Your goal
Could you retype only the lines from the one containing "- filmina 105: OCLC" through the final line of the entries, both included, skipping any images?

--- Exercise data Enclosed Below ---

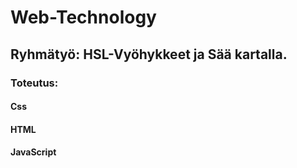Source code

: # Web-Technology

## Ryhmätyö: HSL-Vyöhykkeet ja Sää kartalla.
### Toteutus:
#### Css
#### HTML
#### JavaScript
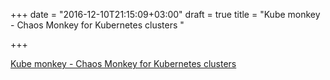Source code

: +++
date = "2016-12-10T21:15:09+03:00"
draft = true
title = "Kube monkey - Chaos Monkey for Kubernetes clusters "

+++

<p><a href="https://github.com/asobti/kube-monkey">Kube monkey - Chaos Monkey for Kubernetes clusters </a></p>
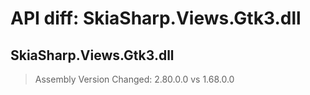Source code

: # API diff: SkiaSharp.Views.Gtk3.dll

## SkiaSharp.Views.Gtk3.dll

> Assembly Version Changed: 2.80.0.0 vs 1.68.0.0

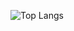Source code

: 
![Top Langs](https://github-readme-stats.vercel.app/api/top-langs/?username=vinn-ic&layout=compact&theme=github_dark)
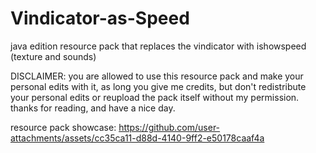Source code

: # Vindicator-as-Speed
java edition resource pack that replaces the vindicator with ishowspeed (texture and sounds)

DISCLAIMER: you are allowed to use this resource pack and make your personal edits with it, as long you give me credits, but don't redistribute your personal edits or reupload the pack itself without my permission. thanks for reading, and have a nice day.

resource pack showcase: https://github.com/user-attachments/assets/cc35ca11-d88d-4140-9ff2-e50178caaf4a

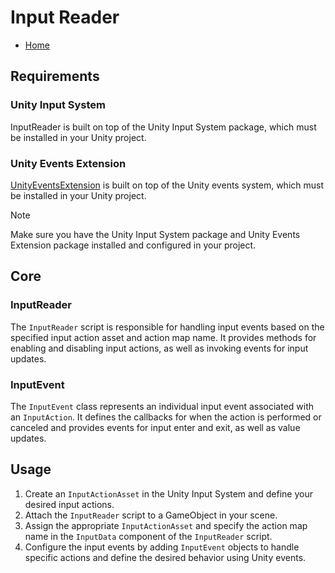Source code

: # Input Reader
- [Home](https://github.com/Created-by-Catalyst/Internal-Unity-Packages/tree/development)

## Requirements

### Unity Input System
InputReader is built on top of the Unity Input System package, which must be installed in your Unity project.

### Unity Events Extension
[UnityEventsExtension](https://github.com/Created-by-Catalyst/Internal-Unity-Packages/tree/UnityEventsExtension) is built on top of the Unity events system, which must be installed in your Unity project.


> [!note]
> Make sure you have the Unity Input System package and Unity Events Extension package installed and configured in your project.

## Core

### InputReader
The `InputReader` script is responsible for handling input events based on the specified input action asset and action map name. It provides methods for enabling and disabling input actions, as well as invoking events for input updates.

### InputEvent
The `InputEvent` class represents an individual input event associated with an `InputAction`. It defines the callbacks for when the action is performed or canceled and provides events for input enter and exit, as well as value updates.

## Usage

1. Create an `InputActionAsset` in the Unity Input System and define your desired input actions.
2. Attach the `InputReader` script to a GameObject in your scene.
3. Assign the appropriate `InputActionAsset` and specify the action map name in the `InputData` component of the `InputReader` script.
4. Configure the input events by adding `InputEvent` objects to handle specific actions and define the desired behavior using Unity events.
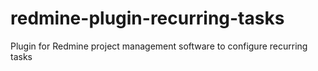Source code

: redmine-plugin-recurring-tasks
==============================

Plugin for Redmine project management software to configure recurring tasks
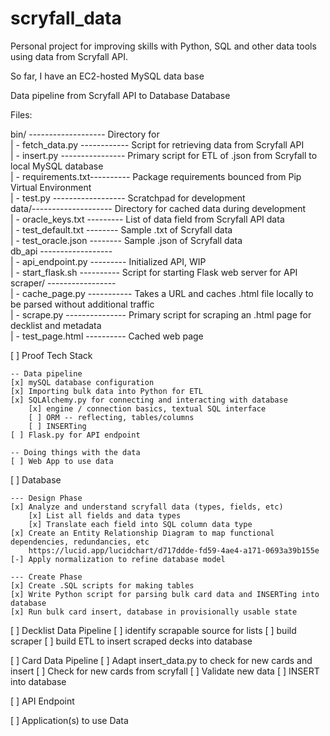 # scryfall_data

Personal project for improving skills with Python, SQL and other data tools using data from Scryfall API. 

So far, I have an EC2-hosted MySQL data base

Data pipeline from Scryfall API to Database
Database



Files:

bin/ ------------------- Directory for <br/>
| - fetch_data.py ------------ Script for retrieving data from Scryfall API <br/>
| - insert.py ---------------- Primary script for ETL of .json from Scryfall to local MySQL database </br>
| - requirements.txt---------- Package requirements bounced from Pip Virtual Environment </br>
| - test.py ------------------ Scratchpad for development </br>
data/-------------------- Directory for cached data during development </br>
   | - oracle_keys.txt --------- List of data field from Scryfall API data </br>
   | - test_default.txt -------- Sample .txt of Scryfall data </br>
   | - test_oracle.json -------- Sample .json of Scryfall data </br>
db_api ------------------ </br>
   | - api_endpoint.py --------- Initialized API, WIP </br>
   | - start_flask.sh ---------- Script for starting Flask web server for API </br>
scraper/ ----------------- </br>
   | - cache_page.py ----------- Takes a URL and caches .html file locally to be parsed without additional traffic </br>
   | - scrape.py --------------- Primary script for scraping an .html page for decklist and metadata </br>
   | - test_page.html ---------- Cached web page </br>
   



[ ] Proof Tech Stack

    -- Data pipeline 
    [x] mySQL database configuration
    [x] Importing bulk data into Python for ETL
    [x] SQLAlchemy.py for connecting and interacting with database
        [x] engine / connection basics, textual SQL interface
        [ ] ORM -- reflecting, tables/columns
        [ ] INSERTing
    [ ] Flask.py for API endpoint
    
    -- Doing things with the data
    [ ] Web App to use data

[ ] Database
    
    --- Design Phase
    [x] Analyze and understand scryfall data (types, fields, etc)
        [x] List all fields and data types
        [x] Translate each field into SQL column data type
    [x] Create an Entity Relationship Diagram to map functional dependencies, redundancies, etc
        https://lucid.app/lucidchart/d717ddde-fd59-4ae4-a171-0693a39b155e
    [-] Apply normalization to refine database model
    
    --- Create Phase
    [x] Create .SQL scripts for making tables
    [x] Write Python script for parsing bulk card data and INSERTing into database
    [x] Run bulk card insert, database in provisionally usable state

[ ] Decklist Data Pipeline
    [ ] identify scrapable source for lists
    [ ] build scraper
    [ ] build ETL to insert scraped decks into database

[ ] Card Data Pipeline
    [ ] Adapt insert_data.py to check for new cards and insert
        [ ] Check for new cards from scryfall
        [ ] Validate new data
        [ ] INSERT into database
    
[ ] API Endpoint

[ ] Application(s) to use Data
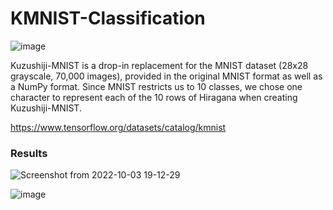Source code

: # KMNIST-Classification

![image](https://user-images.githubusercontent.com/96924468/193647663-64eca194-6b2a-48d6-852f-38ec3c0320b7.png)

Kuzushiji-MNIST is a drop-in replacement for the MNIST dataset (28x28 grayscale, 70,000 images), provided in the original MNIST format as well as a NumPy format. Since MNIST restricts us to 10 classes, we chose one character to represent each of the 10 rows of Hiragana when creating Kuzushiji-MNIST.

https://www.tensorflow.org/datasets/catalog/kmnist

### Results

![Screenshot from 2022-10-03 19-12-29](https://user-images.githubusercontent.com/96924468/193648661-94498fff-7cb8-416b-be61-7e3834d54ba3.png)

![image](https://user-images.githubusercontent.com/96924468/193648742-c6886263-7f5f-43c9-b445-623c871b50e8.png)

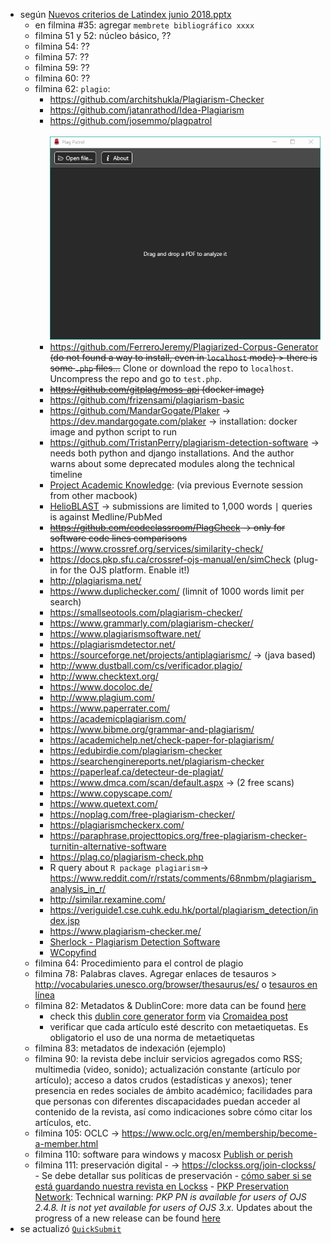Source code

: * según [Nuevos criterios de Latindex junio 2018.pptx](https://bitbucket.org/imhicihu/temas-medievales-project/downloads/Nuevos_criterios_de_Latindex_junio_2018.pptx)
    - en filmina #35: agregar `membrete bibliográfico xxxx`
    - filmina 51 y 52: núcleo básico, ??
    - filmina 54: ??
    - filmina 57: ??
    - filmina 59: ??
    - filmina 60: ??
    - filmina 62: `plagio`:
        - https://github.com/architshukla/Plagiarism-Checker
        - https://github.com/jatanrathod/Idea-Plagiarism
        - https://github.com/josemmo/plagpatrol
      <BR><BR/>
      ![animation.gif](images/3092326125-demo.gif)
        - https://github.com/FerreroJeremy/Plagiarized-Corpus-Generator  ~~(do not found a way to install, even in `localhost` mode) > there is some `.php` files...~~ Clone or download the repo to `localhost`. Uncompress the repo and go to `test.php`.
        - ~~https://github.com/gitplag/moss-api  (docker image)~~
        - https://github.com/frizensami/plagiarism-basic
        - https://github.com/MandarGogate/Plaker  -> https://dev.mandargogate.com/plaker  -> installation: docker image and python script to run  
        - https://github.com/TristanPerry/plagiarism-detection-software -> needs both python and django installations. And the author warns about some deprecated modules along the technical timeline
        - [Project Academic Knowledge](https://www.microsoft.com/en-us/research/project/academic-knowledge/): (via previous Evernote session from other macbook)
        - [HelioBLAST](https://helioblast.heliotext.com/) -> submissions are limited to 1,000 words ∣ queries is against Medline/PubMed
        - ~~https://github.com/codeclassroom/PlagCheck -> only for software code lines comparisons~~
        - https://www.crossref.org/services/similarity-check/
        - https://docs.pkp.sfu.ca/crossref-ojs-manual/en/simCheck  (plug-in for the OJS platform. Enable it!)
        - http://plagiarisma.net/
        - https://www.duplichecker.com/ (limnit of 1000 words limit per search)
        - https://smallseotools.com/plagiarism-checker/
        - https://www.grammarly.com/plagiarism-checker/
        - https://www.plagiarismsoftware.net/
        - https://plagiarismdetector.net/
        - https://sourceforge.net/projects/antiplagiarismc/ -> (java based)
        - http://www.dustball.com/cs/verificador.plagio/
        - http://www.checktext.org/
        - https://www.docoloc.de/
        - http://www.plagium.com/
        - https://www.paperrater.com/
        - https://academicplagiarism.com/
        - https://www.bibme.org/grammar-and-plagiarism/
        - https://academichelp.net/check-paper-for-plagiarism/
        - https://edubirdie.com/plagiarism-checker
        - https://searchenginereports.net/plagiarism-checker
        - https://paperleaf.ca/detecteur-de-plagiat/
        - https://www.dmca.com/scan/default.aspx -> (2 free scans)
        - https://www.copyscape.com/
        - https://www.quetext.com/
        - https://noplag.com/free-plagiarism-checker/
        - https://plagiarismcheckerx.com/
        - https://paraphrase.projecttopics.org/free-plagiarism-checker-turnitin-alternative-software
        - https://plag.co/plagiarism-check.php
        - R query about `R package plagiarism`-> https://www.reddit.com/r/rstats/comments/68nmbm/plagiarism_analysis_in_r/
        - http://similar.rexamine.com/
        - https://veriguide1.cse.cuhk.edu.hk/portal/plagiarism_detection/index.jsp
        - https://www.plagiarism-checker.me/
        - [Sherlock - Plagiarism Detection Software](https://warwick.ac.uk/fac/sci/dcs/research/ias/software/sherlock/)
        - [WCopyfind](https://plagiarism.bloomfieldmedia.com/software/wcopyfind/)
    - filmina 64: Procedimiento para el control de plagio
    - filmina 78: Palabras claves. Agregar enlaces de tesauros > http://vocabularies.unesco.org/browser/thesaurus/es/ o [tesauros en línea](http://donruper.blogspot.com/2014/08/tesauros-disponibles-gratuitamente.html)
    - filmina 82: Metadatos & DublinCore: more data can be found [here](https://www.dublincore.org/specifications/dublin-core/dc-html/)
        - check this [dublin core generator form](https://www.cromaidea.com/dublin-core/en-dublin-core.php) via [Cromaidea post](https://www.cromaidea.com/blog/posicionamiento-seo-con-la-utlizacion-de-dublin-core-metadata.html)
        - verificar que cada artículo esté descrito con metaetiquetas. Es obligatorio el uso de una norma de metaetiquetas
    - filmina 83: metadatos de indexación (ejemplo)
    - filmina 90: la revista debe incluir servicios agregados como RSS; multimedia (video, sonido); actualización constante (artículo por artículo); acceso a datos crudos (estadísticas y anexos); tener presencia en redes sociales de ámbito académico; facilidades para que personas con diferentes discapacidades puedan acceder al contenido de la revista, así como indicaciones sobre cómo citar los artículos, etc.
    - filmina 105: OCLC -> https://www.oclc.org/en/membership/become-a-member.html
    - filmina 110: software para windows y macosx [Publish or perish](https://harzing.com/resources/publish-or-perish)
    - filmina 111: preservación digital 
            - -> https://clockss.org/join-clockss/  
            - Se debe detallar sus políticas de preservación
            - [cómo saber si se está guardando nuestra revista en Lockss](https://forum.pkp.sfu.ca/t/como-saber-si-los-articulos-de-nuestra-revista-se-estan-guardando-en-lockss/47063)
            - [PKP Preservation Network](https://pkp.sfu.ca/pkp-pn/): Technical warning: _PKP PN is available for users of OJS 2.4.8. It is not yet available for users of OJS 3.x._ Updates about the progress of a new release can be found [here](https://forum.pkp.sfu.ca/t/installation-of-pkp-pln-plugin-in-ojs-3-0-2/32728/9)
* se actualizó [`QuickSubmit`](https://github.com/pkp/quickSubmit)
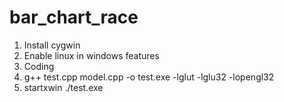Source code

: # bar_chart_race


1. Install cygwin
2. Enable linux in windows features
3. Coding
4. g++ test.cpp model.cpp -o test.exe -lglut -lglu32 -lopengl32
5. startxwin ./test.exe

--- End of Enclosed Exercise data ---

Written response
    - filmina 105: OCLC -> https://www.oclc.org/en/membership/become-a-member.html
    - filmina 110: software para windows y macosx [Publish or perish](https://harzing.com/resources/publish-or-perish)
    - filmina 111: preservación digital 
            - -> https://clockss.org/join-clockss/  
            - Se debe detallar sus políticas de preservación
            - [cómo saber si se está guardando nuestra revista en Lockss](https://forum.pkp.sfu.ca/t/como-saber-si-los-articulos-de-nuestra-revista-se-estan-guardando-en-lockss/47063)
            - [PKP Preservation Network](https://pkp.sfu.ca/pkp-pn/): Technical warning: _PKP PN is available for users of OJS 2.4.8. It is not yet available for users of OJS 3.x._ Updates about the progress of a new release can be found [here](https://forum.pkp.sfu.ca/t/installation-of-pkp-pln-plugin-in-ojs-3-0-2/32728/9)
* se actualizó [`QuickSubmit`](https://github.com/pkp/quickSubmit)
Source code

: # bar_chart_race


1. Install cygwin
2. Enable linux in windows features
3. Coding
4. g++ test.cpp model.cpp -o test.exe -lglut -lglu32 -lopengl32
5. startxwin ./test.exe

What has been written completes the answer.